■ **Your objective**: Transcribe, word for word, the line containing "In Situ Experiment" and each line following it through the end of the listing below. Omit all other lines.

■ ■ ■ ■

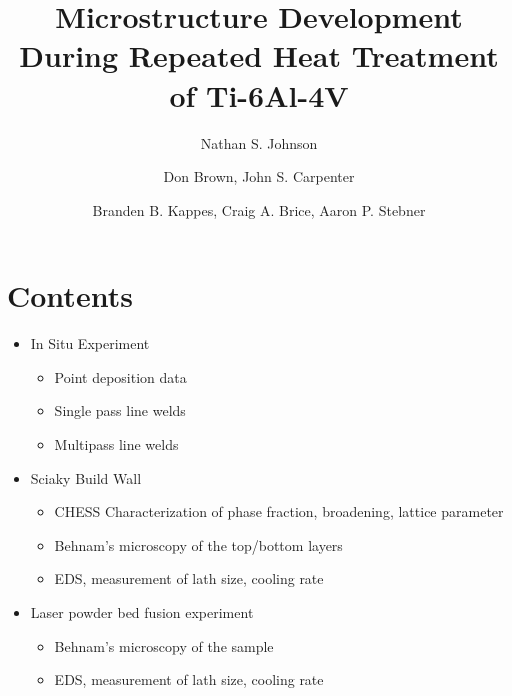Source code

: \documentclass{revtex4-1}
\begin{document}
\title{Microstructure Development During Repeated Heat Treatment of Ti-6Al-4V}
\author{Nathan S. Johnson}

\author{Don Brown, John S. Carpenter}

\author{Branden B. Kappes, Craig A. Brice, Aaron P. Stebner}

\maketitle



\section{Contents}
\begin{itemize}
	\item In Situ Experiment
		\begin{itemize}
			\item Point deposition data
			\item Single pass line welds
			\item Multipass line welds
		\end{itemize}
	\item Sciaky Build Wall
		\begin{itemize}
			\item CHESS Characterization of phase fraction, broadening, lattice parameter
			\item Behnam's microscopy of the top/bottom layers
			\item EDS, measurement of lath size, cooling rate
		\end{itemize}
	\item Laser powder bed fusion experiment
		\begin{itemize}
			\item Behnam's microscopy of the sample
			\item EDS, measurement of lath size, cooling rate
		\end{itemize}
\end{itemize}

\end{document}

■ ■ ■ ■

■ **Exercise response**:
	\item In Situ Experiment
		\begin{itemize}
			\item Point deposition data
			\item Single pass line welds
			\item Multipass line welds
		\end{itemize}
	\item Sciaky Build Wall
		\begin{itemize}
			\item CHESS Characterization of phase fraction, broadening, lattice parameter
			\item Behnam's microscopy of the top/bottom layers
			\item EDS, measurement of lath size, cooling rate
		\end{itemize}
	\item Laser powder bed fusion experiment
		\begin{itemize}
			\item Behnam's microscopy of the sample
			\item EDS, measurement of lath size, cooling rate
		\end{itemize}
\end{itemize}

\end{document}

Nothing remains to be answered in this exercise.